In [1]:
from __future__ import absolute_import, division, print_function, unicode_literals
import os
import time

import numpy as np
import matplotlib.pyplot as plt

import tensorflow as tf
from tensorflow import keras
from tensorflow.python.compiler.tensorrt import trt_convert as trt
from tensorflow.python.saved_model import tag_constants
from tensorflow.keras.applications.resnet50 import ResNet50
from tensorflow.keras.preprocessing import image
from tensorflow.keras.applications.resnet50 import preprocess_input, decode_predictions

from tensorflow.keras.preprocessing import image

## Inference with naive saved model

In [2]:
model = ResNet50(weights='imagenet')
# Save the entire model as a SavedModel.
model.save('resnet50_saved_model')

Instructions for updating:
If using Keras pass *_constraint arguments to layers.
INFO:tensorflow:Assets written to: resnet50_saved_model/assets


In [3]:
# Inference with naive model
model = tf.keras.models.load_model('resnet50_saved_model')
img_path = './data/img0.JPG'  # Siberian_husky
img = image.load_img(img_path, target_size=(224, 224))
x = image.img_to_array(img)
x = np.expand_dims(x, axis=0)
x = preprocess_input(x)
preds = model.predict(x)
# decode the results into a list of tuples (class, description, probability)
# (one such list for each sample in the batch)
print('{} - Predicted: {}'.format(img_path, decode_predictions(preds, top=3)[0]))

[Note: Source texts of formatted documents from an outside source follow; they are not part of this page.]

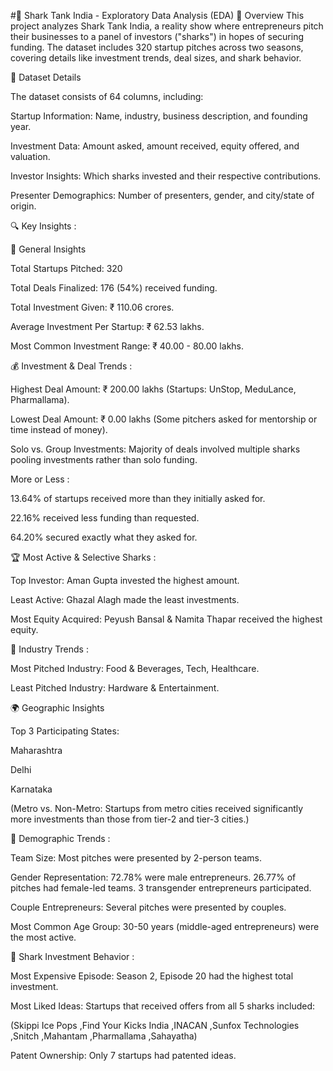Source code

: #🦈 Shark Tank India - Exploratory Data Analysis (EDA)
📌 Overview
This project analyzes Shark Tank India, a reality show where entrepreneurs pitch their businesses to a panel of investors ("sharks") in hopes of securing funding. The dataset includes 320 startup pitches across two seasons, covering details like investment trends, deal sizes, and shark behavior.

📂 Dataset Details

The dataset consists of 64 columns, including:

Startup Information: Name, industry, business description, and founding year.

Investment Data: Amount asked, amount received, equity offered, and valuation.

Investor Insights: Which sharks invested and their respective contributions.

Presenter Demographics: Number of presenters, gender, and city/state of origin.


🔍 Key Insights :



🚀 General Insights

Total Startups Pitched: 320

Total Deals Finalized: 176 (54%) received funding.

Total Investment Given: ₹ 110.06 crores.

Average Investment Per Startup: ₹ 62.53 lakhs.

Most Common Investment Range: ₹ 40.00 - 80.00 lakhs.


💰 Investment & Deal Trends :

Highest Deal Amount: ₹ 200.00 lakhs (Startups: UnStop, MeduLance, Pharmallama).

Lowest Deal Amount: ₹ 0.00 lakhs (Some pitchers asked for mentorship or time instead of money).

Solo vs. Group Investments: Majority of deals involved multiple sharks pooling investments rather than solo funding.

More or Less :

13.64% of startups received more than they initially asked for.

22.16% received less funding than requested.

64.20% secured exactly what they asked for.

 
🏆 Most Active & Selective Sharks :

Top Investor: Aman Gupta invested the highest amount.

Least Active: Ghazal Alagh made the least investments.

Most Equity Acquired: Peyush Bansal & Namita Thapar received the highest equity.


🏢 Industry Trends :

Most Pitched Industry: Food & Beverages, Tech, Healthcare.

Least Pitched Industry: Hardware & Entertainment.


🌍 Geographic Insights

Top 3 Participating States:

Maharashtra

Delhi

Karnataka

(Metro vs. Non-Metro: Startups from metro cities received significantly more investments than those from tier-2 and tier-3 cities.)


👥 Demographic Trends :

Team Size: Most pitches were presented by 2-person teams.

Gender Representation:
   72.78% were male entrepreneurs.
   26.77% of pitches had female-led teams.
   3 transgender entrepreneurs participated.

Couple Entrepreneurs: Several pitches were presented by couples.

Most Common Age Group: 30-50 years (middle-aged entrepreneurs) were the most active.


🎯 Shark Investment Behavior :

Most Expensive Episode: Season 2, Episode 20 had the highest total investment.

Most Liked Ideas: Startups that received offers from all 5 sharks included:

(Skippi Ice Pops
,Find Your Kicks India
,INACAN
,Sunfox Technologies
,Snitch
,Mahantam
,Pharmallama
,Sahayatha)

Patent Ownership: Only 7 startups had patented ideas.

./data/img0.JPG - Predicted: [('n02110185', 'Siberian_husky', 0.5568136), ('n02109961', 'Eskimo_dog', 0.41662624), ('n02110063', 'malamute', 0.021314148)]


In [4]:
batch_size = 8
batched_input = np.zeros((batch_size, 224, 224, 3), dtype=np.float32)

for i in range(batch_size):
  img_path = './data/img%d.JPG' % (i % 4)
  img = image.load_img(img_path, target_size=(224, 224))
  x = image.img_to_array(img)
  x = np.expand_dims(x, axis=0)
  x = preprocess_input(x)
  batched_input[i, :] = x
batched_input = tf.constant(batched_input)
print('batched_input shape: ', batched_input.shape)

# Benchmarking throughput
N_warmup_run = 50
N_run = 1000
elapsed_time = []

for i in range(N_warmup_run):
  preds = model.predict(batched_input)

for i in range(N_run):
  start_time = time.time()
  preds = model.predict(batched_input)
  end_time = time.time()
  elapsed_time = np.append(elapsed_time, end_time - start_time)
  if i % 50 == 0:
    print('Step {}: {:4.1f}ms'.format(i, (elapsed_time[-50:].mean()) * 1000))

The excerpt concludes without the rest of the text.